I need some help benchmarking SoA vs AoS

2016-03-26 Thread maik klein via Digitalmars-d-learn
I recently wrote an article an SoA 
https://maikklein.github.io/post/soa-d/


But now I wanted to actually benchmark SoA vs AoS and it is so 
much harder than I thought.


In DMD SoA basically always beats AoS by a huge chuck. SoA is 
always at least twice as fast compared to AoS.


But with LDC it is just really hard to get reliable results.

I have created a example without any dependencies

http://dpaste.dzfl.pl/877a925e0a33

dub run -b release --compiler=dmd

benchmarking complete access
AoS: 419 ms, 938 μs, and 2 hnsecs
SoA: 11 μs and 8 hnsecs
benchmarking partial access
AoS: 521 ms, 381 μs, and 3 hnsecs
SoA: 5 μs


dub run -b release --compiler=ldc

benchmarking complete access
AoS: 1 μs and 6 hnsecs
SoA: 1 hnsec
benchmarking partial access
AoS: 1 hnsec
SoA: 1 hnsec


The problem I have is that LDC always seems to optimize the 
functions too much.

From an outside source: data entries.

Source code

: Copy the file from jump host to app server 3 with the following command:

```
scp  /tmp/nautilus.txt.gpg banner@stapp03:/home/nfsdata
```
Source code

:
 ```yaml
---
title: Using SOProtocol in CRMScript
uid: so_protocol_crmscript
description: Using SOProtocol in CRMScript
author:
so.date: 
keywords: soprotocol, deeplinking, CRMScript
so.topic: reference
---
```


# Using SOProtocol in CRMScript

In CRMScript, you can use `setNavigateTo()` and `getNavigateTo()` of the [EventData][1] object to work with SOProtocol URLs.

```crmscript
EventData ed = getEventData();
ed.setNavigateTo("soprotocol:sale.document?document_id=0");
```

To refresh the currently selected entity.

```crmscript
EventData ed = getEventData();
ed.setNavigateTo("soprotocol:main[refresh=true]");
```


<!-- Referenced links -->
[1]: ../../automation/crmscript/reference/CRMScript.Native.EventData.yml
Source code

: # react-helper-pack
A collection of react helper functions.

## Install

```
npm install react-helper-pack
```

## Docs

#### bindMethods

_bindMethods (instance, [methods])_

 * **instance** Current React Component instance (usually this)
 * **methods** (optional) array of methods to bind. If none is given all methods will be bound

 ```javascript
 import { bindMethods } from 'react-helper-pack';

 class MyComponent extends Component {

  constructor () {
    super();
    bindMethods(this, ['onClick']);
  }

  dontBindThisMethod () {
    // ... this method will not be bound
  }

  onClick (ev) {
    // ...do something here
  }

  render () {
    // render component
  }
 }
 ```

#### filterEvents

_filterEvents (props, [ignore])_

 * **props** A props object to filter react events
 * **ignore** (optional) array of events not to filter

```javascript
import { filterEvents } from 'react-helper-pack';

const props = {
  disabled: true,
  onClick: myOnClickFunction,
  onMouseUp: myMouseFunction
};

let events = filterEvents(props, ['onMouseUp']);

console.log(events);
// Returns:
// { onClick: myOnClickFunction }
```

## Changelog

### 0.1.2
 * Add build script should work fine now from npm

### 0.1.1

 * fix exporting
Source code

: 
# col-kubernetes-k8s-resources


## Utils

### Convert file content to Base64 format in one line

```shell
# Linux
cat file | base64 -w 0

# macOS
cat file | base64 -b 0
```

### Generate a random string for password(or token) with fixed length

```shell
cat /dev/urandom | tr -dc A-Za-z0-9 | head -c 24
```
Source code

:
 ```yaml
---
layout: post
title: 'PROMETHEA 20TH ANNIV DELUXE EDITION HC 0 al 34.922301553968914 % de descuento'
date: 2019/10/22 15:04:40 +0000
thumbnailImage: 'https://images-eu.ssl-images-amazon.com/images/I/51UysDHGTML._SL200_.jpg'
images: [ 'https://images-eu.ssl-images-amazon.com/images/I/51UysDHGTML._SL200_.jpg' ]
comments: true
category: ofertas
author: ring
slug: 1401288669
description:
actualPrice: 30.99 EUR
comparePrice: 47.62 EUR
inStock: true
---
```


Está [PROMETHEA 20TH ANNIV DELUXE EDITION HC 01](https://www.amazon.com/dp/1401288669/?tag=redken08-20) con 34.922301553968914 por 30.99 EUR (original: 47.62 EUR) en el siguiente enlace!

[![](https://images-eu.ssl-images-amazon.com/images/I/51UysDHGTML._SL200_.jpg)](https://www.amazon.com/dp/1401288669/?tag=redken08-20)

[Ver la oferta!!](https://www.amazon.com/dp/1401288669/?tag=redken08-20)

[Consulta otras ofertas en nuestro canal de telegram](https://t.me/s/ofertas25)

At least one function executes always in "1 
hnsec".


When I do manage do create an testcase where AoS and SoA have a 
reasonable time, then they are equally fast, no matter what I do.


What I wanted to see:

If I iterate over a collection and I always access all members, I 
would assume that AoS vs SoA should be equally fast.


If I iterate over a collection where the elements have a big size 
and I only access some members I would assume SoA to be much 
faster.


Any help tips are greatly appreciated.


Re: I need some help benchmarking SoA vs AoS

2016-03-26 Thread ag0aep6g via Digitalmars-d-learn

On 26.03.2016 14:47, maik klein wrote:

The problem I have is that LDC always seems to optimize the functions
too much. At least one function executes always in "1 hnsec".


Let the output depend on the results somehow. Simply printing them out 
should do the trick. You can also try throwing an Exception on wrong 
results. Else the calculations will be optimized away completely.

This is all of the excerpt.